Sequence comparison is a primary technique for the analysis of DNA sequences. In order to make quantitative comparisons, one devises mathematical descriptors that capture the essence of the base composition and distribution of the sequence. Alignment methods and graphical techniques (where each sequence is represented by a curve in high-dimension Euclidean space) have been used popularly for a long time. In this contribution we will introduce a new nongraphical and nonalignment approach based on the frequencies of the dinucleotide XY in DNA sequences. The most important feature of this method is that it not only identifies adjacent XY pairs but also nonadjacent XY ones where X and Y are separated by some number of nucleotides.
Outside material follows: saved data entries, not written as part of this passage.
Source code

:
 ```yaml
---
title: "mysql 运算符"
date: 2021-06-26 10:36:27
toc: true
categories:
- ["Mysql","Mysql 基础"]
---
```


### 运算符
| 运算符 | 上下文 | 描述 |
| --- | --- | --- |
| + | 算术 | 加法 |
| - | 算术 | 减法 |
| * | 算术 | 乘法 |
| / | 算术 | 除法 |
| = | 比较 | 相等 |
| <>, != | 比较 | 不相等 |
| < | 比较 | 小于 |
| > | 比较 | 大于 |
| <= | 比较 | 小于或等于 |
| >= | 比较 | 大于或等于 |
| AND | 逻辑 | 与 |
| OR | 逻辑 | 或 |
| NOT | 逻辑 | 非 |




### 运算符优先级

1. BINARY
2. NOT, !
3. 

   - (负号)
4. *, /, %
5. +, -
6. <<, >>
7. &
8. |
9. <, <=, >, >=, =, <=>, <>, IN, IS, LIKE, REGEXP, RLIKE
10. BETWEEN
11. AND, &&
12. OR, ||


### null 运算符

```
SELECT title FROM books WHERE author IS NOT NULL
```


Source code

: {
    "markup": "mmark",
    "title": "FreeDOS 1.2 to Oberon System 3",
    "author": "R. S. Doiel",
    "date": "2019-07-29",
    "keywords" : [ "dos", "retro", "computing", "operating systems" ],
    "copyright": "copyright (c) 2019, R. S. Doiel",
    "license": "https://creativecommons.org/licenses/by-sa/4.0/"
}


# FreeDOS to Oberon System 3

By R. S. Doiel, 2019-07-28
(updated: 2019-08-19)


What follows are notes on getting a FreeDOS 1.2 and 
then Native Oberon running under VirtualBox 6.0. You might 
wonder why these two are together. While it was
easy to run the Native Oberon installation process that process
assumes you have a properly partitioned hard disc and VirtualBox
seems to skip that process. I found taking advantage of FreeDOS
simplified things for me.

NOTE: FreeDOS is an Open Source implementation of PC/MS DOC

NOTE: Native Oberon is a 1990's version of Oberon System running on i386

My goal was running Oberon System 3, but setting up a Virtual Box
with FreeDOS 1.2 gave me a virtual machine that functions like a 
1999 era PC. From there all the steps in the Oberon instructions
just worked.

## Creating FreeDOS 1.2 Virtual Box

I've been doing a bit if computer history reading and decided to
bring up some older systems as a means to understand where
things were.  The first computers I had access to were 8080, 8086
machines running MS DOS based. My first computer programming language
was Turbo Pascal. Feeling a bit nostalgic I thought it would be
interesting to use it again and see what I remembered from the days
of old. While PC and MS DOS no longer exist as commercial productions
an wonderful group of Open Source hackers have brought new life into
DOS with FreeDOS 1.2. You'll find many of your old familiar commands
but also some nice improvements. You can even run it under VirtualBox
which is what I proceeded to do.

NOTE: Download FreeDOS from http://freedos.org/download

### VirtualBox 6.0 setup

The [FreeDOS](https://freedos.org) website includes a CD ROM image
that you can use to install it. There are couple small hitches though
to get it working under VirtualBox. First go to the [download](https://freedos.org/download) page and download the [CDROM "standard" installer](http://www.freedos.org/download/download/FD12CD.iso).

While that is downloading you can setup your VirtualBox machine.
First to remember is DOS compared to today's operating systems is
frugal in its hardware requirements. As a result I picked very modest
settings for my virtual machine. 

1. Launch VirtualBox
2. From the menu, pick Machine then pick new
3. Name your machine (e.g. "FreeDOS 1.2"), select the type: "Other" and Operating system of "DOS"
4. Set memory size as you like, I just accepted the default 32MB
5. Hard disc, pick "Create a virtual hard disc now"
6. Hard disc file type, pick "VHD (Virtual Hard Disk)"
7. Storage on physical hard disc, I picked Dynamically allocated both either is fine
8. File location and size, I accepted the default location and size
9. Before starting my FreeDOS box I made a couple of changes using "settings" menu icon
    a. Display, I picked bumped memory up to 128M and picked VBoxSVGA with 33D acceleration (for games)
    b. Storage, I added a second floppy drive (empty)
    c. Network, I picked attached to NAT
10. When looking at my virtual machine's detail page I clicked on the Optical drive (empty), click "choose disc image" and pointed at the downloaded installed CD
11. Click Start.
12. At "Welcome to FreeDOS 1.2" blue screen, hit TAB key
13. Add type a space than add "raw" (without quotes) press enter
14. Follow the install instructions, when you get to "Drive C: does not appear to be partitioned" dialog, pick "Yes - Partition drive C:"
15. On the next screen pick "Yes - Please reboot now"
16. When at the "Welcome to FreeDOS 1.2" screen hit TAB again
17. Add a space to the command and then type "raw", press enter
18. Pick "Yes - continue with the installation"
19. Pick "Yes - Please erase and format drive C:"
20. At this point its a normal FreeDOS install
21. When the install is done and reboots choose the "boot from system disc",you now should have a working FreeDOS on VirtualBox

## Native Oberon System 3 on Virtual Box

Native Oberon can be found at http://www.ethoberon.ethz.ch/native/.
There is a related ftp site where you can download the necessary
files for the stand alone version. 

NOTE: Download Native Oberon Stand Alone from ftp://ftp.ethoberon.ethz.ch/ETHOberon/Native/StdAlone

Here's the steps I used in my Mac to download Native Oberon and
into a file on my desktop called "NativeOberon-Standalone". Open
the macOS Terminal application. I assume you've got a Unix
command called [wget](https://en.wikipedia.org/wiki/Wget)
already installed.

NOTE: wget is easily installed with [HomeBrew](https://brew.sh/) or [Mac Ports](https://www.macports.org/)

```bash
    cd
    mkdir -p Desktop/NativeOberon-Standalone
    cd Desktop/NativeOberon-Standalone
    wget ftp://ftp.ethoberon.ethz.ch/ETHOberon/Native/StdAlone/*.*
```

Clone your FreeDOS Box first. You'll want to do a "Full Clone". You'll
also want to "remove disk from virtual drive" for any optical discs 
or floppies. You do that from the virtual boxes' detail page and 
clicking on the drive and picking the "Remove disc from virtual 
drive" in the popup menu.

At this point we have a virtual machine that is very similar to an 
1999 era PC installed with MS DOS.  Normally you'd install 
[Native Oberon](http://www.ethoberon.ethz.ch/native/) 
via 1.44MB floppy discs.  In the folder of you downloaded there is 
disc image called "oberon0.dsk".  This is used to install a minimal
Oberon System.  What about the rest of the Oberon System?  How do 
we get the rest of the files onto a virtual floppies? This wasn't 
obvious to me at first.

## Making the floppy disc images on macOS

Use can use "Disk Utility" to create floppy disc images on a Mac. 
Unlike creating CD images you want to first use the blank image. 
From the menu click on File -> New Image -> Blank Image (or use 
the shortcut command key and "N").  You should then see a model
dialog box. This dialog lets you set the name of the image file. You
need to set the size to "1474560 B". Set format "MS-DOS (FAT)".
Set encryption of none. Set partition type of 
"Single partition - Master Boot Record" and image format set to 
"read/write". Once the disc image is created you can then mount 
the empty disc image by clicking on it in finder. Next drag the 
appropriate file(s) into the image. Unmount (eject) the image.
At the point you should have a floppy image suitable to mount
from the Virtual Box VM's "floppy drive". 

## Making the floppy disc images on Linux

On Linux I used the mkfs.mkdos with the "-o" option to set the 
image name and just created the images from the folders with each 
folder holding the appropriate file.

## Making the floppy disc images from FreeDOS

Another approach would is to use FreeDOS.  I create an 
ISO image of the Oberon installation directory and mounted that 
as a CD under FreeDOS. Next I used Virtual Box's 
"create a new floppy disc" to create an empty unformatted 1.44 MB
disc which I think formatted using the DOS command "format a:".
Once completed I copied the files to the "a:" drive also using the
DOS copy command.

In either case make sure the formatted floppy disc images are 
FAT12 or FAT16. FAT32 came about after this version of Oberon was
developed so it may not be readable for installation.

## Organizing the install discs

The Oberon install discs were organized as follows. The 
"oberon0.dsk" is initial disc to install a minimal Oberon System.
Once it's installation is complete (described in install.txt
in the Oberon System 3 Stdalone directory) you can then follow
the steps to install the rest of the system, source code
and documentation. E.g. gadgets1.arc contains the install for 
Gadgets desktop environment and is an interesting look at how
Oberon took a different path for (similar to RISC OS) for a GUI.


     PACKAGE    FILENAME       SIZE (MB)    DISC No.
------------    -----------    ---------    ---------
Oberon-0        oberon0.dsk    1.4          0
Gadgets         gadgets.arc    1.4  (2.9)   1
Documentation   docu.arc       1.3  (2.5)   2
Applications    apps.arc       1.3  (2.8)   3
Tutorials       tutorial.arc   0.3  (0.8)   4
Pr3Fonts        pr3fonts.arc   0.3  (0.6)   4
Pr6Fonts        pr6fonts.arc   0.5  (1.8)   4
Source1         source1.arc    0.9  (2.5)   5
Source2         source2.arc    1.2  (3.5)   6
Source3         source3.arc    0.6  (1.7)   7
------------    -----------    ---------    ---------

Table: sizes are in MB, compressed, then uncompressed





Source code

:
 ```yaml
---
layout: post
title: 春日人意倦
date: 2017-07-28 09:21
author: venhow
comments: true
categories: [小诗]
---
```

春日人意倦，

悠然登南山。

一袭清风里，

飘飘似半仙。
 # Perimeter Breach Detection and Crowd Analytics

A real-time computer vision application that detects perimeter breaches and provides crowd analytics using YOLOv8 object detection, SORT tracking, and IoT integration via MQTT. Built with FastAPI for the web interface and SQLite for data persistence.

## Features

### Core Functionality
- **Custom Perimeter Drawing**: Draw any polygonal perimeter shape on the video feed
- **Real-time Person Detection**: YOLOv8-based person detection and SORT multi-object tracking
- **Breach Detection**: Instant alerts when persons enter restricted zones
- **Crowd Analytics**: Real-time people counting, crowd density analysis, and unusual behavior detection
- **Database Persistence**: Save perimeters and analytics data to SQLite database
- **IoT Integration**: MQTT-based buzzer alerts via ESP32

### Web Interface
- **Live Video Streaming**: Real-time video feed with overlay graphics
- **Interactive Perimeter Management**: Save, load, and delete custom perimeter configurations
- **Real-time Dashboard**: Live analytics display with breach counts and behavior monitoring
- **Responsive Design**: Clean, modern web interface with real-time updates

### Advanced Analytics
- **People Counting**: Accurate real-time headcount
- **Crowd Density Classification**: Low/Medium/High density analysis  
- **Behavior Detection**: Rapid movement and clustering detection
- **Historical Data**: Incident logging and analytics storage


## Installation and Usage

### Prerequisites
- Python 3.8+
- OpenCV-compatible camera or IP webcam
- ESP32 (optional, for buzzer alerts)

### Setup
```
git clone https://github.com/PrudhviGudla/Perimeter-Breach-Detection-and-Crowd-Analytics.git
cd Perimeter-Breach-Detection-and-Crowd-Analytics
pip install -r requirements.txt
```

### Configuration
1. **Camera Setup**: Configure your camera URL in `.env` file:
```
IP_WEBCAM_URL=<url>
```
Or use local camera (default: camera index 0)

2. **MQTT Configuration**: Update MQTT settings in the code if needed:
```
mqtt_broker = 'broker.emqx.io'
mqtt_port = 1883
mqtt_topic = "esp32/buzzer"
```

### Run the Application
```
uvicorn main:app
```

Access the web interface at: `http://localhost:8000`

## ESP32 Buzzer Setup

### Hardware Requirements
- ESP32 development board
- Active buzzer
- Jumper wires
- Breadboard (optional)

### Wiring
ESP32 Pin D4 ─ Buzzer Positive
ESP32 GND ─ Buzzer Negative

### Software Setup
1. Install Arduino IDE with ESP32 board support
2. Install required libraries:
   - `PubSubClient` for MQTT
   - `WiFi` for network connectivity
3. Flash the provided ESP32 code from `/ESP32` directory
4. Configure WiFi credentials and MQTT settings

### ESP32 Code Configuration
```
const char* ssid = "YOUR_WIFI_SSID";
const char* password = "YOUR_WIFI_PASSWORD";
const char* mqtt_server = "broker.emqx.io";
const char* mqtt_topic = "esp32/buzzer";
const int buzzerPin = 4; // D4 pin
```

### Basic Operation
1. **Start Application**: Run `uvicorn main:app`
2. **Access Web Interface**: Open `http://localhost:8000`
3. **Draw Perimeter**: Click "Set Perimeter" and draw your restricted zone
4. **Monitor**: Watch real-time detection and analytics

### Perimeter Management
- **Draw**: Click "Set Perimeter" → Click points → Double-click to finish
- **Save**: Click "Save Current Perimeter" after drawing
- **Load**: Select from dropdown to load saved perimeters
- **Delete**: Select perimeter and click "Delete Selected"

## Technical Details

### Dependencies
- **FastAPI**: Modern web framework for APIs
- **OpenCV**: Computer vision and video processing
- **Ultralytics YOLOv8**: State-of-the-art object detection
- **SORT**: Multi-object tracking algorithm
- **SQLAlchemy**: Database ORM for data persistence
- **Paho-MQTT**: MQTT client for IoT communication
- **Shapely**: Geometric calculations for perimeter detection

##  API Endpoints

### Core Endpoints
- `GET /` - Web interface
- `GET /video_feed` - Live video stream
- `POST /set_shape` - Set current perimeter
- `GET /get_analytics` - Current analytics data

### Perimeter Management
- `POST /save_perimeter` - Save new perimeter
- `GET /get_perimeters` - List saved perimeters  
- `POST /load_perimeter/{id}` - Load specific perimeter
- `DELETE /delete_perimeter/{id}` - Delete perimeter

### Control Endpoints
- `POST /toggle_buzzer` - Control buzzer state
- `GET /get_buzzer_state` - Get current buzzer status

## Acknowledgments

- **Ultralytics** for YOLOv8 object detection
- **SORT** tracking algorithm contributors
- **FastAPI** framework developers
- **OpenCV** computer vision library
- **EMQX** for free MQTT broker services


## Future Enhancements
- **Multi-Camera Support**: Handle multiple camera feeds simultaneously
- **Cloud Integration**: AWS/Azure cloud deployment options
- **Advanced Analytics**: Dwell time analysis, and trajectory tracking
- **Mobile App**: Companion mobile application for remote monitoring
This methodology preserves information in DNA sequence that is ignored by other methods. We test our method on the coding regions of exon-1 of β-globin for 11 species, and the utility of this new method is demonstrated.

1. Introduction

The number of identifiable DNA sequences responsible for various physiological structures is rapidly increasing as more and more collected DNA sequences are added to scientific databases. It is, however, difficult to obtain information directly from sequences since the sheer volume of data is computational demanding. It is one of the challenges for biologists to analyze mathematically the large volume of genomic DNA sequence data. Many schemes have been proposed to numerically characterize DNA sequences.

Sequence alignment has been used as a very powerful tool for comparison of two closely related genomes at the base-by-base nucleotide sequence level. This method relies heavily on the orderings of nucleotides appearing in the sequence. With the divergence of species over time, though, genomic rearrangements and in particular genetic shuffling make sequence alignment unreliable or impossible.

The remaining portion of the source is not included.